Originally published 4 October 2010

Keywords: cloud computing, e-discovery, data, technology, data privacy

Pursuant to court rules, parties to litigation in the United States must preserve, collect, review and produce data that is relevant to the litigation and that is within a party's "possession, custody or control." Government agencies follow a similar standard when requesting information from organizations. Today, much of this data is stored electronically and, increasingly, much of this data is stored in the cloud. As with any new technology, cloud computing introduces new challenges for parties attempting to satisfy their 'e-discovery' obligations. When data is stored in the cloud, it may be technically within a party's "possession, custody or control," but may not be within its physical possession.

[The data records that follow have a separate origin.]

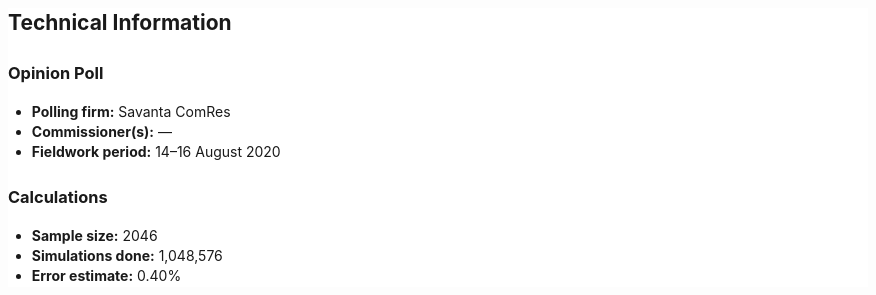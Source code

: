
## Technical Information

### Opinion Poll

+ **Polling firm:** Savanta ComRes
+ **Commissioner(s):** —
+ **Fieldwork period:** 14–16 August 2020

### Calculations

+ **Sample size:** 2046
+ **Simulations done:** 1,048,576
+ **Error estimate:** 0.40%


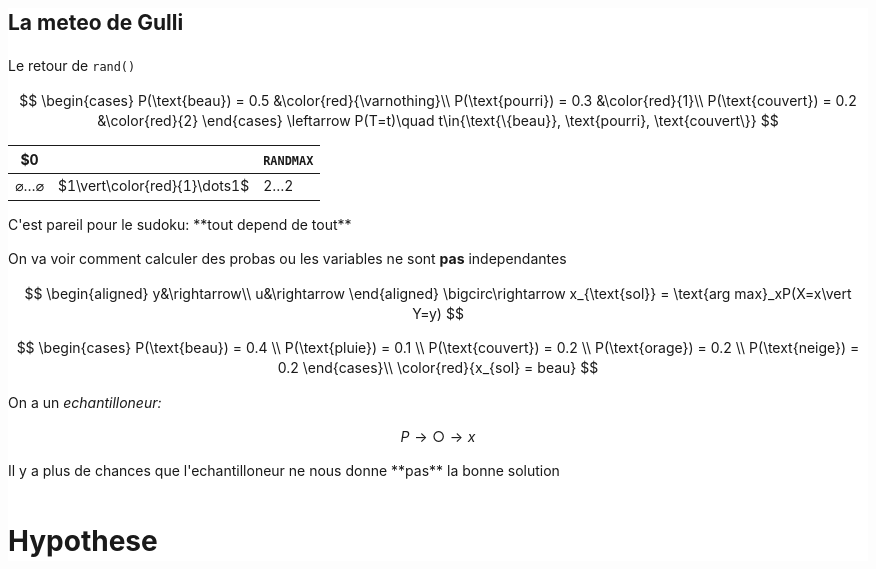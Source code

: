 ## La meteo de Gulli
Le retour de `rand()`

$$
\begin{cases}
P(\text{beau}) = 0.5 &\color{red}{\varnothing}\\
P(\text{pourri}) = 0.3 &\color{red}{1}\\
P(\text{couvert}) = 0.2 &\color{red}{2}
\end{cases} \leftarrow P(T=t)\quad t\in{\text{\{beau}}, \text{pourri}, \text{couvert\}}
$$

|$0||`RANDMAX`|
|-|-|-|
|$\varnothing\dots\varnothing$|$1\vert\color{red}{1}\dots1$|$2\dots2$|

<div class="alert alert-danger" role="alert" markdown="1">
C'est pareil pour le sudoku: **tout depend de tout**
</div>

On va voir comment calculer des probas ou les variables ne sont **pas** independantes

$$
\begin{aligned}
y&\rightarrow\\
u&\rightarrow
\end{aligned}
\bigcirc\rightarrow x_{\text{sol}} = \text{arg max}_xP(X=x\vert Y=y)
$$

$$
\begin{cases}
P(\text{beau}) = 0.4 \\
P(\text{pluie}) = 0.1 \\
P(\text{couvert}) = 0.2 \\
P(\text{orage}) = 0.2 \\
P(\text{neige}) = 0.2
\end{cases}\\
\color{red}{x_{sol} = beau}
$$

On a un *echantilloneur:*

$$
P\rightarrow \bigcirc \rightarrow x
$$

<div class="alert alert-warning" role="alert" markdown="1">
Il y a plus de chances que l'echantilloneur ne nous donne **pas** la bonne solution
</div>

# Hypothese
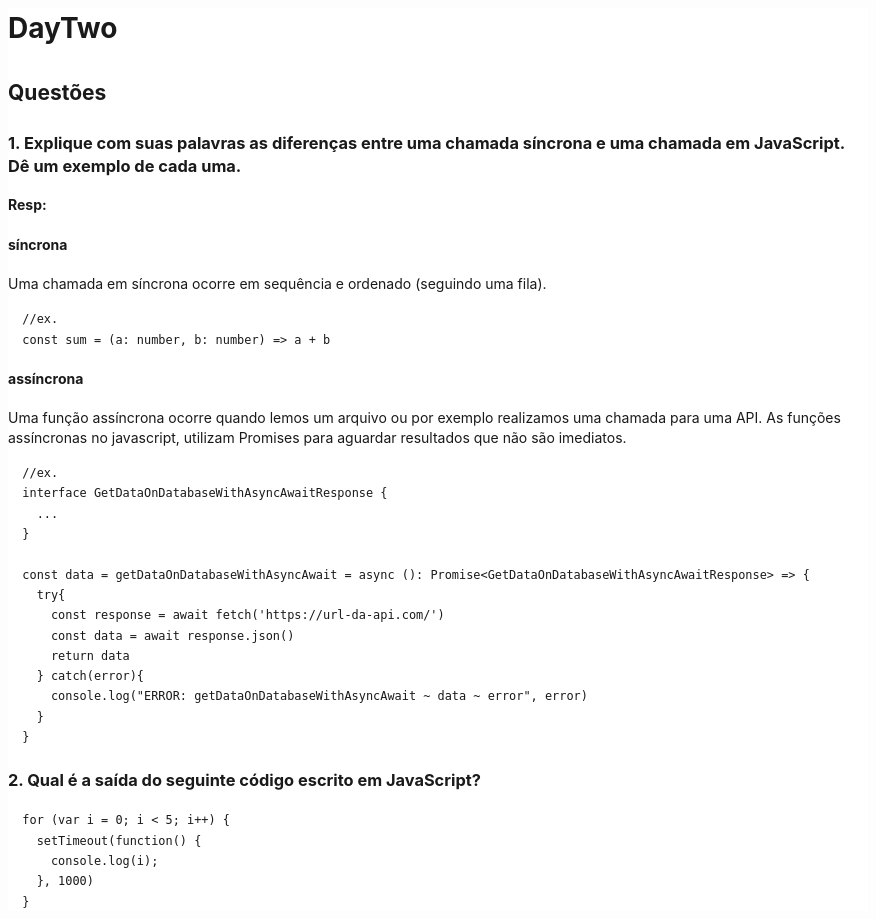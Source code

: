 # DayTwo

## Questões

### 1. Explique com suas palavras as diferenças entre uma chamada síncrona e uma chamada em JavaScript. Dê um exemplo de cada uma.

<b>Resp:</b>

#### síncrona
  Uma chamada em síncrona ocorre em sequência e ordenado (seguindo uma fila).

```
  //ex.
  const sum = (a: number, b: number) => a + b
```

#### assíncrona

  Uma função assíncrona ocorre quando lemos um arquivo ou por exemplo realizamos uma chamada para uma API.
  As funções assíncronas no javascript, utilizam Promises para aguardar resultados que não são imediatos.

```
  //ex. 
  interface GetDataOnDatabaseWithAsyncAwaitResponse {
    ...
  }

  const data = getDataOnDatabaseWithAsyncAwait = async (): Promise<GetDataOnDatabaseWithAsyncAwaitResponse> => {
    try{
      const response = await fetch('https://url-da-api.com/')
      const data = await response.json()
      return data
    } catch(error){
      console.log("ERROR: getDataOnDatabaseWithAsyncAwait ~ data ~ error", error)
    }
  }

```

### 2. Qual é a saída do seguinte código escrito em JavaScript?
```
  for (var i = 0; i < 5; i++) {
    setTimeout(function() {
      console.log(i);
    }, 1000)
  }
```
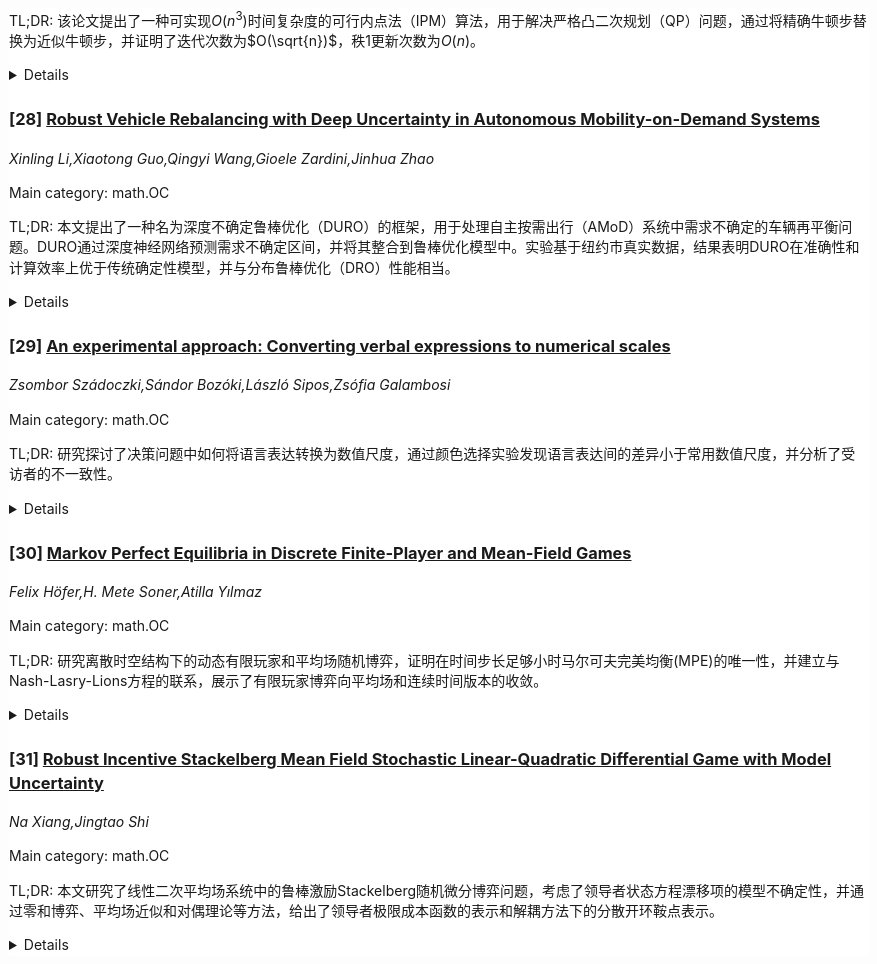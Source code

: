 TL;DR: 该论文提出了一种可实现$O(n^3)$时间复杂度的可行内点法（IPM）算法，用于解决严格凸二次规划（QP）问题，通过将精确牛顿步替换为近似牛顿步，并证明了迭代次数为$O(\sqrt{n})$，秩1更新次数为$O(n)$。


<details><summary>Details</summary></details>


### [28] [Robust Vehicle Rebalancing with Deep Uncertainty in Autonomous Mobility-on-Demand Systems](https://arxiv.org/abs/2507.04520)
*Xinling Li,Xiaotong Guo,Qingyi Wang,Gioele Zardini,Jinhua Zhao*

Main category: math.OC

TL;DR: 本文提出了一种名为深度不确定鲁棒优化（DURO）的框架，用于处理自主按需出行（AMoD）系统中需求不确定的车辆再平衡问题。DURO通过深度神经网络预测需求不确定区间，并将其整合到鲁棒优化模型中。实验基于纽约市真实数据，结果表明DURO在准确性和计算效率上优于传统确定性模型，并与分布鲁棒优化（DRO）性能相当。


<details><summary>Details</summary></details>


### [29] [An experimental approach: Converting verbal expressions to numerical scales](https://arxiv.org/abs/2507.04539)
*Zsombor Szádoczki,Sándor Bozóki,László Sipos,Zsófia Galambosi*

Main category: math.OC

TL;DR: 研究探讨了决策问题中如何将语言表达转换为数值尺度，通过颜色选择实验发现语言表达间的差异小于常用数值尺度，并分析了受访者的不一致性。


<details><summary>Details</summary></details>


### [30] [Markov Perfect Equilibria in Discrete Finite-Player and Mean-Field Games](https://arxiv.org/abs/2507.04540)
*Felix Höfer,H. Mete Soner,Atilla Yılmaz*

Main category: math.OC

TL;DR: 研究离散时空结构下的动态有限玩家和平均场随机博弈，证明在时间步长足够小时马尔可夫完美均衡(MPE)的唯一性，并建立与Nash-Lasry-Lions方程的联系，展示了有限玩家博弈向平均场和连续时间版本的收敛。


<details><summary>Details</summary></details>


### [31] [Robust Incentive Stackelberg Mean Field Stochastic Linear-Quadratic Differential Game with Model Uncertainty](https://arxiv.org/abs/2507.04585)
*Na Xiang,Jingtao Shi*

Main category: math.OC

TL;DR: 本文研究了线性二次平均场系统中的鲁棒激励Stackelberg随机微分博弈问题，考虑了领导者状态方程漂移项的模型不确定性，并通过零和博弈、平均场近似和对偶理论等方法，给出了领导者极限成本函数的表示和解耦方法下的分散开环鞍点表示。


<details><summary>Details</summary></details>
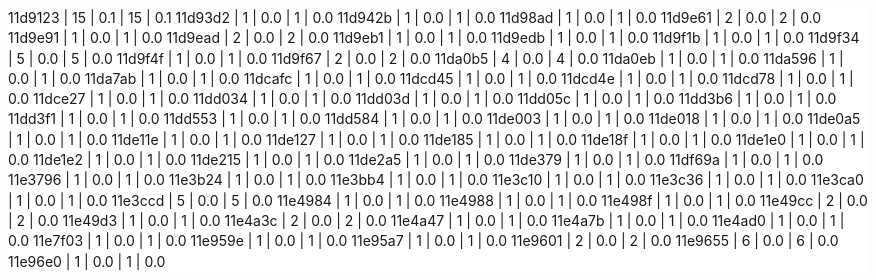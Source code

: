 11d9123                                             |     15 |   0.1 |  15 |   0.1
11d93d2                                             |      1 |   0.0 |   1 |   0.0
11d942b                                             |      1 |   0.0 |   1 |   0.0
11d98ad                                             |      1 |   0.0 |   1 |   0.0
11d9e61                                             |      2 |   0.0 |   2 |   0.0
11d9e91                                             |      1 |   0.0 |   1 |   0.0
11d9ead                                             |      2 |   0.0 |   2 |   0.0
11d9eb1                                             |      1 |   0.0 |   1 |   0.0
11d9edb                                             |      1 |   0.0 |   1 |   0.0
11d9f1b                                             |      1 |   0.0 |   1 |   0.0
11d9f34                                             |      5 |   0.0 |   5 |   0.0
11d9f4f                                             |      1 |   0.0 |   1 |   0.0
11d9f67                                             |      2 |   0.0 |   2 |   0.0
11da0b5                                             |      4 |   0.0 |   4 |   0.0
11da0eb                                             |      1 |   0.0 |   1 |   0.0
11da596                                             |      1 |   0.0 |   1 |   0.0
11da7ab                                             |      1 |   0.0 |   1 |   0.0
11dcafc                                             |      1 |   0.0 |   1 |   0.0
11dcd45                                             |      1 |   0.0 |   1 |   0.0
11dcd4e                                             |      1 |   0.0 |   1 |   0.0
11dcd78                                             |      1 |   0.0 |   1 |   0.0
11dce27                                             |      1 |   0.0 |   1 |   0.0
11dd034                                             |      1 |   0.0 |   1 |   0.0
11dd03d                                             |      1 |   0.0 |   1 |   0.0
11dd05c                                             |      1 |   0.0 |   1 |   0.0
11dd3b6                                             |      1 |   0.0 |   1 |   0.0
11dd3f1                                             |      1 |   0.0 |   1 |   0.0
11dd553                                             |      1 |   0.0 |   1 |   0.0
11dd584                                             |      1 |   0.0 |   1 |   0.0
11de003                                             |      1 |   0.0 |   1 |   0.0
11de018                                             |      1 |   0.0 |   1 |   0.0
11de0a5                                             |      1 |   0.0 |   1 |   0.0
11de11e                                             |      1 |   0.0 |   1 |   0.0
11de127                                             |      1 |   0.0 |   1 |   0.0
11de185                                             |      1 |   0.0 |   1 |   0.0
11de18f                                             |      1 |   0.0 |   1 |   0.0
11de1e0                                             |      1 |   0.0 |   1 |   0.0
11de1e2                                             |      1 |   0.0 |   1 |   0.0
11de215                                             |      1 |   0.0 |   1 |   0.0
11de2a5                                             |      1 |   0.0 |   1 |   0.0
11de379                                             |      1 |   0.0 |   1 |   0.0
11df69a                                             |      1 |   0.0 |   1 |   0.0
11e3796                                             |      1 |   0.0 |   1 |   0.0
11e3b24                                             |      1 |   0.0 |   1 |   0.0
11e3bb4                                             |      1 |   0.0 |   1 |   0.0
11e3c10                                             |      1 |   0.0 |   1 |   0.0
11e3c36                                             |      1 |   0.0 |   1 |   0.0
11e3ca0                                             |      1 |   0.0 |   1 |   0.0
11e3ccd                                             |      5 |   0.0 |   5 |   0.0
11e4984                                             |      1 |   0.0 |   1 |   0.0
11e4988                                             |      1 |   0.0 |   1 |   0.0
11e498f                                             |      1 |   0.0 |   1 |   0.0
11e49cc                                             |      2 |   0.0 |   2 |   0.0
11e49d3                                             |      1 |   0.0 |   1 |   0.0
11e4a3c                                             |      2 |   0.0 |   2 |   0.0
11e4a47                                             |      1 |   0.0 |   1 |   0.0
11e4a7b                                             |      1 |   0.0 |   1 |   0.0
11e4ad0                                             |      1 |   0.0 |   1 |   0.0
11e7f03                                             |      1 |   0.0 |   1 |   0.0
11e959e                                             |      1 |   0.0 |   1 |   0.0
11e95a7                                             |      1 |   0.0 |   1 |   0.0
11e9601                                             |      2 |   0.0 |   2 |   0.0
11e9655                                             |      6 |   0.0 |   6 |   0.0
11e96e0                                             |      1 |   0.0 |   1 |   0.0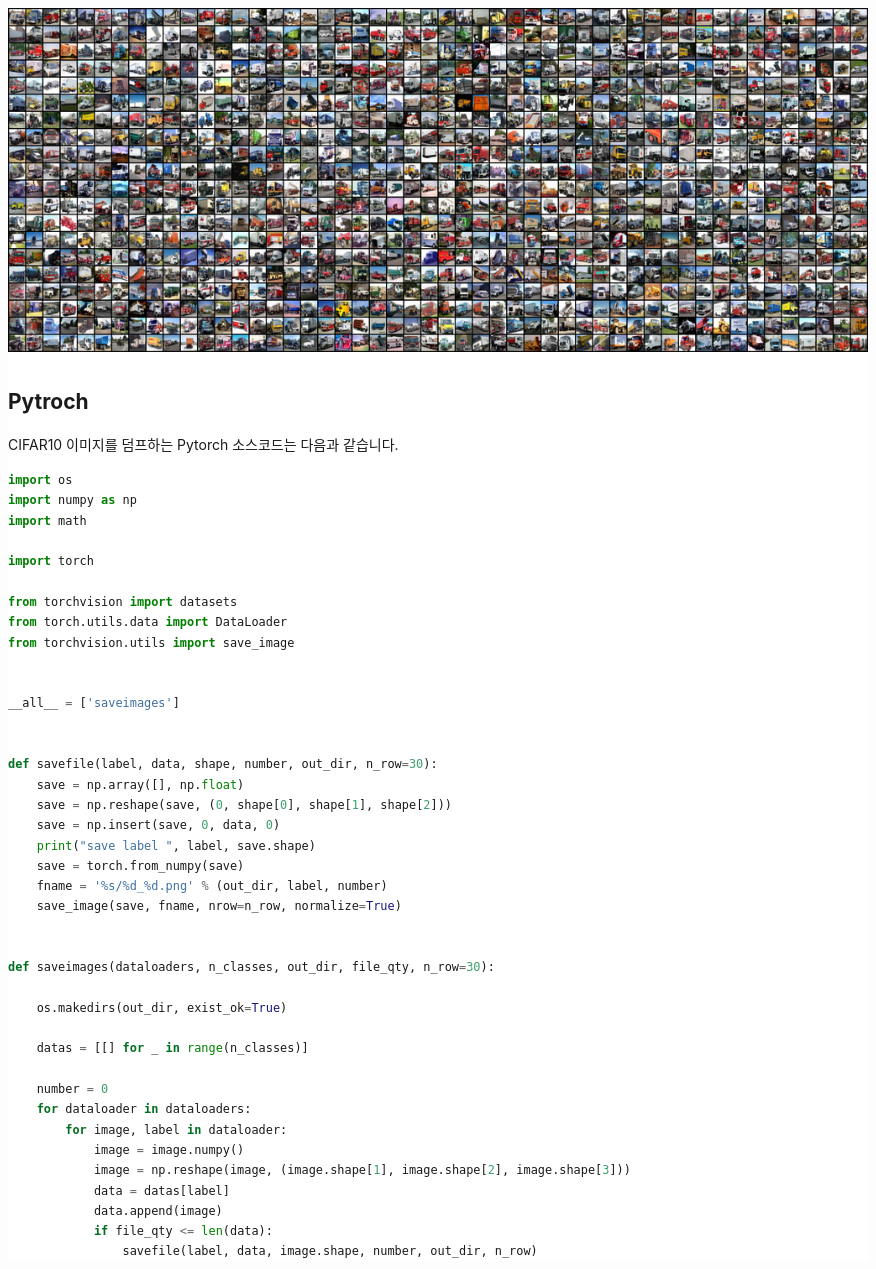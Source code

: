 ![](./cifar10.assets/9_51.png)

## Pytroch

CIFAR10 이미지를 덤프하는 Pytorch 소스코드는 다음과 같습니다.

```python
import os
import numpy as np
import math

import torch

from torchvision import datasets
from torch.utils.data import DataLoader
from torchvision.utils import save_image


__all__ = ['saveimages']


def savefile(label, data, shape, number, out_dir, n_row=30):
    save = np.array([], np.float)
    save = np.reshape(save, (0, shape[0], shape[1], shape[2]))
    save = np.insert(save, 0, data, 0)
    print("save label ", label, save.shape)
    save = torch.from_numpy(save)
    fname = '%s/%d_%d.png' % (out_dir, label, number)
    save_image(save, fname, nrow=n_row, normalize=True)


def saveimages(dataloaders, n_classes, out_dir, file_qty, n_row=30):

    os.makedirs(out_dir, exist_ok=True)

    datas = [[] for _ in range(n_classes)]

    number = 0
    for dataloader in dataloaders:
        for image, label in dataloader:
            image = image.numpy()
            image = np.reshape(image, (image.shape[1], image.shape[2], image.shape[3]))
            data = datas[label]
            data.append(image)
            if file_qty <= len(data):
                savefile(label, data, image.shape, number, out_dir, n_row)
```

As such, access to the data may be limited or too slow to meet the requirements of courts and government agencies, and exercising control over the destruction (or preservation) of the data may be complicated. Further, one party's data may be co-mingled with that of another company or a separate corporate entity, giving rise to questions of who has "possession, custody and control," and thus the obligation to preserve and produce, the data. Finally, the centralized nature of cloud computing gives rise to important jurisdictional questions. Where the cloud is located may implicate a variety of issues, including a court's authority to manage disputes, confidentiality, and data privacy.

It is prudent for a party to know where its data is stored, how to access that data, and who has access to that data, as well as how to effectively preserve, collect and produce it in a legally defensible manner. All of these processes can be made more complicated when the data is in the cloud, but planning and strategic contracting can mitigate these risks.